> **What you have to do**: Output only the lines of the entries that follow, starting at the one with "auf Anordnung eine" and running down to the one with "die Beschäftigten zu", both included and unchanged.

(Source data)

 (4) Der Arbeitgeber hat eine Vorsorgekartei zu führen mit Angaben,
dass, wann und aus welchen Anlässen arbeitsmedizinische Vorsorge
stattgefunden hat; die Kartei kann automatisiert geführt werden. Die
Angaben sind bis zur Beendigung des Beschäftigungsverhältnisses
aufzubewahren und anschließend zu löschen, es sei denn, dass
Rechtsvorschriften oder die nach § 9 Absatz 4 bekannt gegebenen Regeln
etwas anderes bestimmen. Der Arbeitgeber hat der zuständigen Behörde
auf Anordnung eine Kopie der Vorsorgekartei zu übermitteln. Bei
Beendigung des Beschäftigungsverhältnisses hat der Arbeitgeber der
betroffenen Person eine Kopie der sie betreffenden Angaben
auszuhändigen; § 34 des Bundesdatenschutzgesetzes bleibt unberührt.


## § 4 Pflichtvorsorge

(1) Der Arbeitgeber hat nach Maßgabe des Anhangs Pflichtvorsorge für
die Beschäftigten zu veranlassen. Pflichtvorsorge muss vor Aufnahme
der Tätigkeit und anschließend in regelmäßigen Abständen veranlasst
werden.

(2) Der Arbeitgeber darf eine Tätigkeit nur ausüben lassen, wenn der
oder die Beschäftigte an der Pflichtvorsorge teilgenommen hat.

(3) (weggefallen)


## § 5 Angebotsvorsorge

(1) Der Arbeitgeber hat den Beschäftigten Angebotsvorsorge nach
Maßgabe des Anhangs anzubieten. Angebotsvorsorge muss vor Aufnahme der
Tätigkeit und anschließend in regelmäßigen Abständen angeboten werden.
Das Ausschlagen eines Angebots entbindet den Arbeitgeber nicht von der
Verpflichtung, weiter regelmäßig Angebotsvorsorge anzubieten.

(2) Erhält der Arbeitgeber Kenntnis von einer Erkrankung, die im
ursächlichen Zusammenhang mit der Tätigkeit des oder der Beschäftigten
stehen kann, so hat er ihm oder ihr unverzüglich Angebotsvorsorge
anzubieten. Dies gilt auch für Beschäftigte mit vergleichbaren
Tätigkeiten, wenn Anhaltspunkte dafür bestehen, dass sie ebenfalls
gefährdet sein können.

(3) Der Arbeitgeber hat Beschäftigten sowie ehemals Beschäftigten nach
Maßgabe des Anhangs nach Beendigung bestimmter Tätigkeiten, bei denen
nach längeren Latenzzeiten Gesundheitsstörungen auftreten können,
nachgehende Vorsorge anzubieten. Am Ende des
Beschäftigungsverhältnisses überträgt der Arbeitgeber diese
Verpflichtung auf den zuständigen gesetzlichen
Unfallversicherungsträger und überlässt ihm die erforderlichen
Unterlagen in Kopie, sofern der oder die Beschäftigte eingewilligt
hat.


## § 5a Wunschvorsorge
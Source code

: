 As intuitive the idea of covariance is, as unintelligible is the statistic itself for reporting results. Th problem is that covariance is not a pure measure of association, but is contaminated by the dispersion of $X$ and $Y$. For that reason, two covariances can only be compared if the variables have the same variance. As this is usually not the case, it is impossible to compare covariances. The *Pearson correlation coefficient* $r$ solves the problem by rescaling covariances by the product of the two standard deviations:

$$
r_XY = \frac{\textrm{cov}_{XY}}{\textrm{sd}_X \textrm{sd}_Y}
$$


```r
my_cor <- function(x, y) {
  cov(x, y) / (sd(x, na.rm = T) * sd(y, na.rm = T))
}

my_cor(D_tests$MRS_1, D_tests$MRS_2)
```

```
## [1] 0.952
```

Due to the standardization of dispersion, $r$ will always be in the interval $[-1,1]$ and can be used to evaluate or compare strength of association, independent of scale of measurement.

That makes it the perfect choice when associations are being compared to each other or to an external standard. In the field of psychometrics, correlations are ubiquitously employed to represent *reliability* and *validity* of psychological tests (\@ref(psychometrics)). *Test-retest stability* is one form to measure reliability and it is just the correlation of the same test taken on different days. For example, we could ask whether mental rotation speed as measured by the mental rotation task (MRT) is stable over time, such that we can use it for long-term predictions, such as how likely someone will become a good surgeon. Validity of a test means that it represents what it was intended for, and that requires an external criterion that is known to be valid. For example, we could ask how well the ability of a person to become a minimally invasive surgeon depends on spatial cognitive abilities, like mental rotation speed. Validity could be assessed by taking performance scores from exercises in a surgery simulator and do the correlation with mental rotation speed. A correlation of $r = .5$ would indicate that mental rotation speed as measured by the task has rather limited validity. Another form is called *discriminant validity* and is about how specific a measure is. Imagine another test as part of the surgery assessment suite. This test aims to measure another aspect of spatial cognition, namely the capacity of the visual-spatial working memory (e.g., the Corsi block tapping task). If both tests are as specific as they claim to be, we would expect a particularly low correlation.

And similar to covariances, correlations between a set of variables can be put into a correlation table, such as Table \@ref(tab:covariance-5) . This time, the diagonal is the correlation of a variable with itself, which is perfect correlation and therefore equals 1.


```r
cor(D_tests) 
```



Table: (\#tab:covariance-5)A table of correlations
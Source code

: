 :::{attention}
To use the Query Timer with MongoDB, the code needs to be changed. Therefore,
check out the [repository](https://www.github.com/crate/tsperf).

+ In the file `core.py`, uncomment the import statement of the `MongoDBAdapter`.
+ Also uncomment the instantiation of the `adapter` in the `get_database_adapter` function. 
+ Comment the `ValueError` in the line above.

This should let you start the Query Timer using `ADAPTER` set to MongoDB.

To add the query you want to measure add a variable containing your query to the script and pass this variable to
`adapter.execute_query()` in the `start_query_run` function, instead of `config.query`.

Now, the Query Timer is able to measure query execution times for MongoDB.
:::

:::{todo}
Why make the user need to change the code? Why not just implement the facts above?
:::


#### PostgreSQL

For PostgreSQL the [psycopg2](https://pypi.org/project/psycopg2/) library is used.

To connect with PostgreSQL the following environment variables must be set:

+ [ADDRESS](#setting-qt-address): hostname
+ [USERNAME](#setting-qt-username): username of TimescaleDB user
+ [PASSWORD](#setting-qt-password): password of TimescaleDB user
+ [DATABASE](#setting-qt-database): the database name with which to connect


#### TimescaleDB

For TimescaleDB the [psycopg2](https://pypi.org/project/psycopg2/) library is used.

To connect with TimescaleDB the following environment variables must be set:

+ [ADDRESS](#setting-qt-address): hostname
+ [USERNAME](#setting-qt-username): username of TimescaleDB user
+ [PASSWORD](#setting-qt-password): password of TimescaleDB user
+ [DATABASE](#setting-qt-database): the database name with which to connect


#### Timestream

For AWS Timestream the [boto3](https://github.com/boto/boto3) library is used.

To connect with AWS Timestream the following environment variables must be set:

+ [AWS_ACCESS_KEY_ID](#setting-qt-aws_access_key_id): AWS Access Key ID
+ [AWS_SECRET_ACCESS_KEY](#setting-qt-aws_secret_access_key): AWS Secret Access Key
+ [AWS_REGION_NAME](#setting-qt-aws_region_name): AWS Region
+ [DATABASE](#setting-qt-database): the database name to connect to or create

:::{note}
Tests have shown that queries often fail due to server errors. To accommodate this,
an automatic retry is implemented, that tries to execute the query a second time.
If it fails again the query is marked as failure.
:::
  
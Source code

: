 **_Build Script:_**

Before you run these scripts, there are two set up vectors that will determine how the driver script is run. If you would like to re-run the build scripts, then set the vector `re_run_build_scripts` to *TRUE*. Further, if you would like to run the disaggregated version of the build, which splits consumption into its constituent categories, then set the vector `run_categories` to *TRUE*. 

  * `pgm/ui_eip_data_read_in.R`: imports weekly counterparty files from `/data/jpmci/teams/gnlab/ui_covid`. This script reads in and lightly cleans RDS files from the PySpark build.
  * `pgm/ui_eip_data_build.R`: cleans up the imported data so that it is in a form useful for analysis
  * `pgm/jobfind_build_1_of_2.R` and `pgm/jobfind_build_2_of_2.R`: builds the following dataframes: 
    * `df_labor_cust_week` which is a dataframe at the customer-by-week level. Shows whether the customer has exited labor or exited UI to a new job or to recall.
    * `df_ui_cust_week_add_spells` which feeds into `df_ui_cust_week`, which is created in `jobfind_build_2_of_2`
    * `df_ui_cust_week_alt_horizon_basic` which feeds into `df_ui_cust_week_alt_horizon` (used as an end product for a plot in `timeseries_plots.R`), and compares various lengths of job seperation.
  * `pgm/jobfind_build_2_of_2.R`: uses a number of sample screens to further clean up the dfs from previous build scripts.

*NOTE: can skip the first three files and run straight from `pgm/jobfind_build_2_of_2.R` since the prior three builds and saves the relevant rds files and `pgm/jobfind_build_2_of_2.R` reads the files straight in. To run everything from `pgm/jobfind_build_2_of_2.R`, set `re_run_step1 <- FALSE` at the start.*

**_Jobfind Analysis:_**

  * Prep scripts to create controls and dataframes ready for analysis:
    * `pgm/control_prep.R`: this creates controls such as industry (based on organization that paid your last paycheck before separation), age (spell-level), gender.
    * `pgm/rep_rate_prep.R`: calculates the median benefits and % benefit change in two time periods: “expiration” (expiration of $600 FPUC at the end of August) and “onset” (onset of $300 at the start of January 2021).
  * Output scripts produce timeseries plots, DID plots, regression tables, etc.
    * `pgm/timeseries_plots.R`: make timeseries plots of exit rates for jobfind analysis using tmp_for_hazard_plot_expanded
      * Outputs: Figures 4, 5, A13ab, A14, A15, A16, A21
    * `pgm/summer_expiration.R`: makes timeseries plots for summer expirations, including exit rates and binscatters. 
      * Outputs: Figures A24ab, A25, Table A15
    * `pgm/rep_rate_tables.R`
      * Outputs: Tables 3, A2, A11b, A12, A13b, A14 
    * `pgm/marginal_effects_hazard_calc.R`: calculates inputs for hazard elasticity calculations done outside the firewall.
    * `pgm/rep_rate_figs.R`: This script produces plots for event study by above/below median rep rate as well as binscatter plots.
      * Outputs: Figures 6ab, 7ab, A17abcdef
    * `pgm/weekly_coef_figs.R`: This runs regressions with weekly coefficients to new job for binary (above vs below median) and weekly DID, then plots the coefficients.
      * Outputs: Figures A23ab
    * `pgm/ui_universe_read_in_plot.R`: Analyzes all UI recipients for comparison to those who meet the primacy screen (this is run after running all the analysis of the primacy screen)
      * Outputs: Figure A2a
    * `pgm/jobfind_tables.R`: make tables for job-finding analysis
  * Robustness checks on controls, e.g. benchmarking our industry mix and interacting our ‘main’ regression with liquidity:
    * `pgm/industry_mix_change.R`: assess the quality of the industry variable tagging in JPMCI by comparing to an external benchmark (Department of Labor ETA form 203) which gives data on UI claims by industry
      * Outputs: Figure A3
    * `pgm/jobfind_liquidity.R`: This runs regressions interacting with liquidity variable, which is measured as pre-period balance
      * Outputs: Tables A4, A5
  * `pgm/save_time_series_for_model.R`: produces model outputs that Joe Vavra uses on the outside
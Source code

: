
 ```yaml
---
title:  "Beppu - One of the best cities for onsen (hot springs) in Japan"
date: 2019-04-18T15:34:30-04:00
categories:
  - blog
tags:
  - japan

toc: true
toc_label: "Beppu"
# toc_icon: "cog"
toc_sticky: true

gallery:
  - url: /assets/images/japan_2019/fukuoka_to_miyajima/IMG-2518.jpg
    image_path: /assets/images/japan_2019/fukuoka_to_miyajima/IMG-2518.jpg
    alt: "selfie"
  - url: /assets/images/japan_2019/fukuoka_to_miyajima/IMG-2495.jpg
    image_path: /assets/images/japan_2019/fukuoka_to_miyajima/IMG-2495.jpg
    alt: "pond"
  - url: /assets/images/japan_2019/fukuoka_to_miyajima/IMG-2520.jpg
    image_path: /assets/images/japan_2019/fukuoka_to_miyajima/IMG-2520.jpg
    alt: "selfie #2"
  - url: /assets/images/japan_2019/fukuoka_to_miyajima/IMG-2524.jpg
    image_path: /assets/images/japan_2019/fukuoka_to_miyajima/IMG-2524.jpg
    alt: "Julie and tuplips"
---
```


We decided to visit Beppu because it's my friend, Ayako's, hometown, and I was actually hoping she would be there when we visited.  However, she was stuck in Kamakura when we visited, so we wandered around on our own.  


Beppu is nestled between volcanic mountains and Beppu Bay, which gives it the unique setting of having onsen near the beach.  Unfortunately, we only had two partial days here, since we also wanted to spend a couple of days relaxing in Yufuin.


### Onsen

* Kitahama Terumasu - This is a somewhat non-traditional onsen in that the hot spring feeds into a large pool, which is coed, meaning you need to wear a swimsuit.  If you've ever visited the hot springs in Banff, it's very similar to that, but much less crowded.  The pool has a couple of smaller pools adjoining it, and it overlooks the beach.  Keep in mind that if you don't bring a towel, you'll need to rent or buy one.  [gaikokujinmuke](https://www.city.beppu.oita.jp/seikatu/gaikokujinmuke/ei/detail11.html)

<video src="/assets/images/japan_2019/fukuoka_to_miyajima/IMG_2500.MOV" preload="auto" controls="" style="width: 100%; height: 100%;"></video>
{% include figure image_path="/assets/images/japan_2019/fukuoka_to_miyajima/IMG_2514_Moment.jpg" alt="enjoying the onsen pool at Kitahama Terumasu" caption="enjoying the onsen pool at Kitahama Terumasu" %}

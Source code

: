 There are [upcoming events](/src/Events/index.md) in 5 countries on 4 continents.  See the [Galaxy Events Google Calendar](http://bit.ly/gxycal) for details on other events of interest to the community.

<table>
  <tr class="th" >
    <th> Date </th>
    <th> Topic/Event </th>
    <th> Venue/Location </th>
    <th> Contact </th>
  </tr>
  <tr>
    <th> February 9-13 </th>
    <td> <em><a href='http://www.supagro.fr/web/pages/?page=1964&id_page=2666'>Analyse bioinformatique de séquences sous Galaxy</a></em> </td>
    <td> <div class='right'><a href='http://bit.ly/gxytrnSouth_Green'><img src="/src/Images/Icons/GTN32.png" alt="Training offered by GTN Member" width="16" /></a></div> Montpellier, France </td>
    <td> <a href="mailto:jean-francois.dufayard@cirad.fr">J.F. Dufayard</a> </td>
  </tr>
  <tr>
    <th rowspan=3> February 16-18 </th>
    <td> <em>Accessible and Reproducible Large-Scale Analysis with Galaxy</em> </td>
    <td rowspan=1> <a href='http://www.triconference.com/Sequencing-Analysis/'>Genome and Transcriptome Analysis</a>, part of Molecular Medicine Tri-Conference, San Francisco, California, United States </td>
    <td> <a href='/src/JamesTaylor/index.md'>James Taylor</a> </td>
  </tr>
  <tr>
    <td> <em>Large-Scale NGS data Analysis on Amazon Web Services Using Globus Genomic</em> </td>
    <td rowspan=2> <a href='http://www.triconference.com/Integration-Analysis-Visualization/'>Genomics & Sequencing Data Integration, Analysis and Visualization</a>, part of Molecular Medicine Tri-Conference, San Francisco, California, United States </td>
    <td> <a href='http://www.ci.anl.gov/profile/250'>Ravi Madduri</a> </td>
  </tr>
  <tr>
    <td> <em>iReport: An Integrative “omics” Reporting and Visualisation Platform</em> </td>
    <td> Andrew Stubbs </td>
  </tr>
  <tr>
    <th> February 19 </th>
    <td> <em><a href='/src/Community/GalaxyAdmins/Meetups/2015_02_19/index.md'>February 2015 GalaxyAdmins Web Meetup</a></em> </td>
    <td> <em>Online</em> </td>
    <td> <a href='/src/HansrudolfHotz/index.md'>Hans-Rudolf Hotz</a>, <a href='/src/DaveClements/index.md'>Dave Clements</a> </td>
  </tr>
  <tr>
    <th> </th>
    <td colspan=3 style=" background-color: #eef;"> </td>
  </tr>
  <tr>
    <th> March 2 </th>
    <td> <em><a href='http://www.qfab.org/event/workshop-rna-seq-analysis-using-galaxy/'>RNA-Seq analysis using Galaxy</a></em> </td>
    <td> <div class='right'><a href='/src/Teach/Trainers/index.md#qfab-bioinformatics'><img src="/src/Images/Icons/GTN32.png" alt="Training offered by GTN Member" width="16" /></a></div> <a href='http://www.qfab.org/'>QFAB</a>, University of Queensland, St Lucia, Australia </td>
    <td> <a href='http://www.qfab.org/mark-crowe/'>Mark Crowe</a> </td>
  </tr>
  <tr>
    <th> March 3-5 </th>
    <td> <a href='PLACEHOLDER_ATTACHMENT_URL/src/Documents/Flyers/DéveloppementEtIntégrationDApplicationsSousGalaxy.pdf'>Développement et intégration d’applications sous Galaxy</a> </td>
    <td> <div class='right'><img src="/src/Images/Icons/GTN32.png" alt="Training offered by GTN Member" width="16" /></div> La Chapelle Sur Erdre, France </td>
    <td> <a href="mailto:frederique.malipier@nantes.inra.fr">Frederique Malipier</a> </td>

> **Reply**:
auf Anordnung eine Kopie der Vorsorgekartei zu übermitteln. Bei
Beendigung des Beschäftigungsverhältnisses hat der Arbeitgeber der
betroffenen Person eine Kopie der sie betreffenden Angaben
auszuhändigen; § 34 des Bundesdatenschutzgesetzes bleibt unberührt.


## § 4 Pflichtvorsorge

(1) Der Arbeitgeber hat nach Maßgabe des Anhangs Pflichtvorsorge für
die Beschäftigten zu veranlassen. Pflichtvorsorge muss vor Aufnahme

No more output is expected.